▶ **WHAT TO DO**:
Return every record below exactly; leave out the images.
== DATA IN THIS EXERCISE
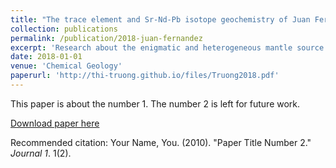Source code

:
 ```yaml
---
title: "The trace element and Sr-Nd-Pb isotope geochemistry of Juan Fernandez lavas reveal variable contributions from a high-<sup>3</sup>He/<sup>4</sup>He mantle plume"
collection: publications
permalink: /publication/2018-juan-fernandez
excerpt: 'Research about the enigmatic and heterogeneous mantle source of the Juan Fernandez Islands, SE Chile.'
date: 2018-01-01
venue: 'Chemical Geology'
paperurl: 'http://thi-truong.github.io/files/Truong2018.pdf'
---
```

This paper is about the number 1. The number 2 is left for future work.

[Download paper here](http://thi-truong.github.io/files/Truong2018.pdf)

Recommended citation: Your Name, You. (2010). "Paper Title Number 2." <i>Journal 1</i>. 1(2).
====
▶ **RESPONSE TO THE TASK**:
Source code

:
 ```yaml
---
title: "The trace element and Sr-Nd-Pb isotope geochemistry of Juan Fernandez lavas reveal variable contributions from a high-<sup>3</sup>He/<sup>4</sup>He mantle plume"
collection: publications
permalink: /publication/2018-juan-fernandez
excerpt: 'Research about the enigmatic and heterogeneous mantle source of the Juan Fernandez Islands, SE Chile.'
date: 2018-01-01
venue: 'Chemical Geology'
paperurl: 'http://thi-truong.github.io/files/Truong2018.pdf'
---
```

This paper is about the number 1. The number 2 is left for future work.

[Download paper here](http://thi-truong.github.io/files/Truong2018.pdf)

Recommended citation: Your Name, You. (2010). "Paper Title Number 2." <i>Journal 1</i>. 1(2).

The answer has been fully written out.